Muitos, nessa época do ano, atacam o lado comercial do Natal. Logo depois, tivemos o culto do pobrismo com o episódio das sandálias do presidente uruguaio Mujica. Várias pessoas estão condenando o luxo, a demanda por bens e serviços que não “necessitamos”, como se o minimalismo fosse o único estilo decente de se viver. Discordo totalmente.
A imensa maioria que assim faz vive no conforto ocidental, com acesso a remédios avançados graças aos bilhões investidos por laboratórios em busca de lucro, utilizando computadores modernos, internet rápida e tudo mais que só é possível em sociedades que não se limitam ao “necessário” ou básico.
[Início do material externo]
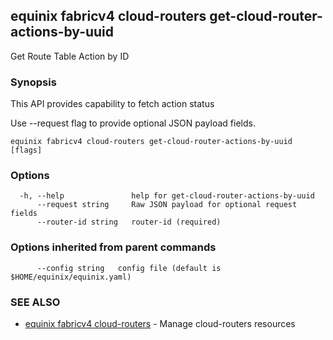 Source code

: ## equinix fabricv4 cloud-routers get-cloud-router-actions-by-uuid

Get Route Table Action by ID

### Synopsis

This API provides capability to fetch action status

Use --request flag to provide optional JSON payload fields.

```
equinix fabricv4 cloud-routers get-cloud-router-actions-by-uuid [flags]
```

### Options

```
  -h, --help               help for get-cloud-router-actions-by-uuid
      --request string     Raw JSON payload for optional request fields
      --router-id string   router-id (required)
```

### Options inherited from parent commands

```
      --config string   config file (default is $HOME/equinix/equinix.yaml)
```

### SEE ALSO

* [equinix fabricv4 cloud-routers](equinix_fabricv4_cloud-routers.md)	 - Manage cloud-routers resources

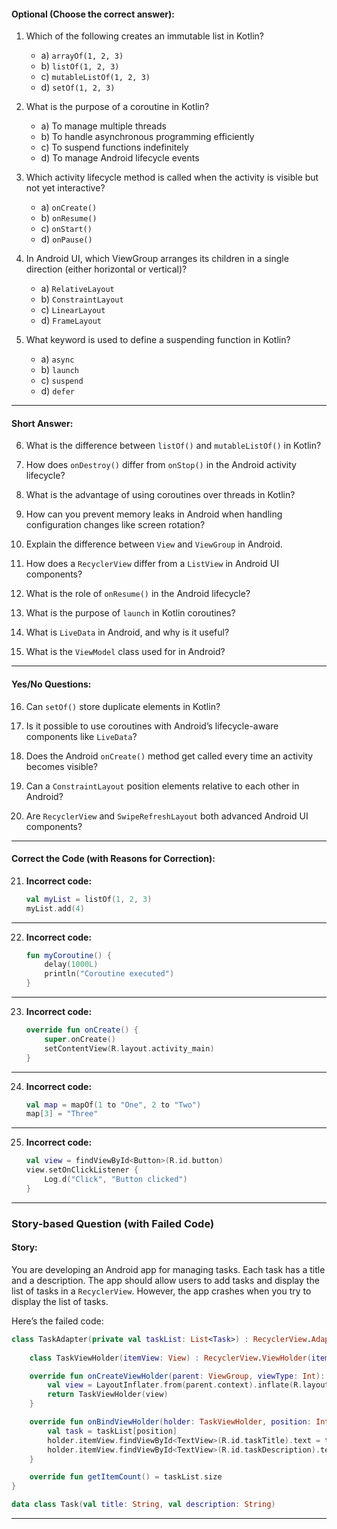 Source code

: #### **Optional (Choose the correct answer):**

1. Which of the following creates an immutable list in Kotlin?
   - a) `arrayOf(1, 2, 3)`
   - b) `listOf(1, 2, 3)`
   - c) `mutableListOf(1, 2, 3)`
   - d) `setOf(1, 2, 3)`

2. What is the purpose of a coroutine in Kotlin?
   - a) To manage multiple threads
   - b) To handle asynchronous programming efficiently
   - c) To suspend functions indefinitely
   - d) To manage Android lifecycle events

3. Which activity lifecycle method is called when the activity is visible but not yet interactive?
   - a) `onCreate()`
   - b) `onResume()`
   - c) `onStart()`
   - d) `onPause()`

4. In Android UI, which ViewGroup arranges its children in a single direction (either horizontal or vertical)?
   - a) `RelativeLayout`
   - b) `ConstraintLayout`
   - c) `LinearLayout`
   - d) `FrameLayout`

5. What keyword is used to define a suspending function in Kotlin?
   - a) `async`
   - b) `launch`
   - c) `suspend`
   - d) `defer`

---

#### **Short Answer:**

6. What is the difference between `listOf()` and `mutableListOf()` in Kotlin?


7. How does `onDestroy()` differ from `onStop()` in the Android activity lifecycle?


8. What is the advantage of using coroutines over threads in Kotlin?

9. How can you prevent memory leaks in Android when handling configuration changes like screen rotation?


10. Explain the difference between `View` and `ViewGroup` in Android.

11. How does a `RecyclerView` differ from a `ListView` in Android UI components?

12. What is the role of `onResume()` in the Android lifecycle?

13. What is the purpose of `launch` in Kotlin coroutines?

14. What is `LiveData` in Android, and why is it useful?

15. What is the `ViewModel` class used for in Android?

---

#### **Yes/No Questions:**

16. Can `setOf()` store duplicate elements in Kotlin?

17. Is it possible to use coroutines with Android’s lifecycle-aware components like `LiveData`?

18. Does the Android `onCreate()` method get called every time an activity becomes visible?

19. Can a `ConstraintLayout` position elements relative to each other in Android?

20. Are `RecyclerView` and `SwipeRefreshLayout` both advanced Android UI components?

---

#### **Correct the Code (with Reasons for Correction):**

21. **Incorrect code:**
    ```kotlin
    val myList = listOf(1, 2, 3)
    myList.add(4)
    ```
---

22. **Incorrect code:**
    ```kotlin
    fun myCoroutine() {
        delay(1000L)
        println("Coroutine executed")
    }
    ```

---

23. **Incorrect code:**
    ```kotlin
    override fun onCreate() {
        super.onCreate()
        setContentView(R.layout.activity_main)
    }
    ```

---

24. **Incorrect code:**
    ```kotlin
    val map = mapOf(1 to "One", 2 to "Two")
    map[3] = "Three"
    ```
---

25. **Incorrect code:**
    ```kotlin
    val view = findViewById<Button>(R.id.button)
    view.setOnClickListener {
        Log.d("Click", "Button clicked")
    }
    ```

---

### **Story-based Question (with Failed Code)**

#### **Story:**
You are developing an Android app for managing tasks. Each task has a title and a description. The app should allow users to add tasks and display the list of tasks in a `RecyclerView`. However, the app crashes when you try to display the list of tasks.

Here’s the failed code:

```kotlin
class TaskAdapter(private val taskList: List<Task>) : RecyclerView.Adapter<TaskAdapter.TaskViewHolder>() {
    
    class TaskViewHolder(itemView: View) : RecyclerView.ViewHolder(itemView)

    override fun onCreateViewHolder(parent: ViewGroup, viewType: Int): TaskViewHolder {
        val view = LayoutInflater.from(parent.context).inflate(R.layout.task_item, parent, false)
        return TaskViewHolder(view)
    }

    override fun onBindViewHolder(holder: TaskViewHolder, position: Int) {
        val task = taskList[position]
        holder.itemView.findViewById<TextView>(R.id.taskTitle).text = task.title
        holder.itemView.findViewById<TextView>(R.id.taskDescription).text = task.description
    }

    override fun getItemCount() = taskList.size
}

data class Task(val title: String, val description: String)
```


---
E por isso resolvi resgatar esse meu texto que fala exatamente sobre a “necessidade” do supérfluo. O filósofo David Hume escreveu sobre a importância do luxo para a prosperidade de uma sociedade. Abaixo, segue o ponto de vista de Ortega y Gasset sobre o avanço da técnica na busca de nosso conforto e de Roberto Campos, que vai na mesma linha.
A necessidade do supérfluo
“Pelo necessário, o homem é capaz de matar; pelo supérfluo, é capaz de morrer.” (Carlos Lacerda)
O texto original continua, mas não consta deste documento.